Many people ask me a question that sounds very natural:
“Do you paint to relax?”
I understand why people ask this.
For many, painting is a way to escape stress, to calm the mind after a long day.
But for me, the process works differently.
I don’t paint to relax.
I paint when I am already relaxed.
Painting begins only when there is space inside me —when life slows down, when my thoughts settle, when my breathing becomes quiet again. In those moments something shifts.
The world becomes softer. Light becomes more visible. And the sea, which surrounds this island where I live, begins to speak in its own quiet language.
Bornholm has a very special energy.
It is not loud or dramatic. It is subtle, almost whispering.

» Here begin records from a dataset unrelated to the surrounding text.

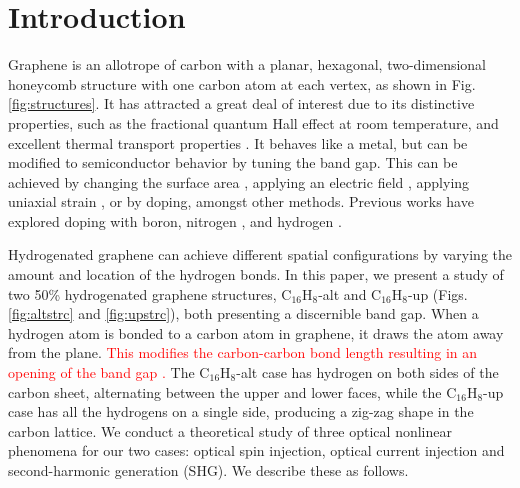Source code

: \documentclass[pss]{wiley2sp} %
\begin{document}
\maketitle


\section{Introduction}\label{sec:intro}

Graphene is an allotrope of carbon with a planar, hexagonal, two-dimensional
honeycomb structure with one carbon atom at each vertex, as shown in Fig.
\ref{fig:structures}. It has attracted a great deal of interest due to its
distinctive properties, such as the fractional quantum Hall effect at room
temperature, and excellent thermal transport properties
\cite{geimNM07,reinaNL08,novoselov2S7,balandinNL08}. It behaves like a metal,
but can be modified to semiconductor behavior by tuning the band gap. This can
be achieved by changing the surface area \cite{hanPRL07}, applying an electric
field \cite{zhangN09}, applying uniaxial strain \cite{niACSN08}, or by doping,
amongst other methods. Previous works have explored doping with boron,
nitrogen \cite{guoIJ11}, and hydrogen
\cite{eliasS09,guisingerNL09,samarakoonACSN10}.

Hydrogenated graphene can achieve different spatial configurations by varying
the amount and location of the hydrogen bonds. In this paper, we present a
study of two 50\% hydrogenated graphene structures, C$_{16}$H$_{8}$-alt and
C$_{16}$H$_{8}$-up (Figs. \ref{fig:altstrc} and \ref{fig:upstrc}), both
presenting a discernible band gap. When a hydrogen atom is bonded to a carbon
atom in graphene, it draws the atom away from the plane. 
\textcolor{red}{
This modifies the
carbon-carbon bond length resulting in an opening of the band gap
\cite{eliasS09,boukhvalovPRB08}. 
}
The C$_{16}$H$_{8}$-alt case has hydrogen on
both sides of the carbon sheet, alternating between the upper and lower faces,
while the C$_{16}$H$_{8}$-up case has all the hydrogens on a single side,
producing a zig-zag shape in the carbon lattice. We conduct a theoretical study
of three optical nonlinear phenomena for our two cases: optical spin
injection, optical current injection and second-harmonic generation
(SHG). We describe these as follows.
\end{document}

The rhythm of waves, the mist over the water, the changing light —
all of this slowly settles somewhere deep inside.
When I paint, I am not trying to reproduce what I see.
I paint what remains within me.
The horizon I paint is not the horizon in front of my eyes.
It is the one that appears when memory, intuition and atmosphere meet.
That is why painting cannot happen when my mind is restless.
It needs stillness.
It needs balance.
Only then can the image emerge naturally, almost as if it already existed somewhere —
waiting to appear on the surface. Painting is not my way of calming the storm.
It is what becomes possible after the storm has passed.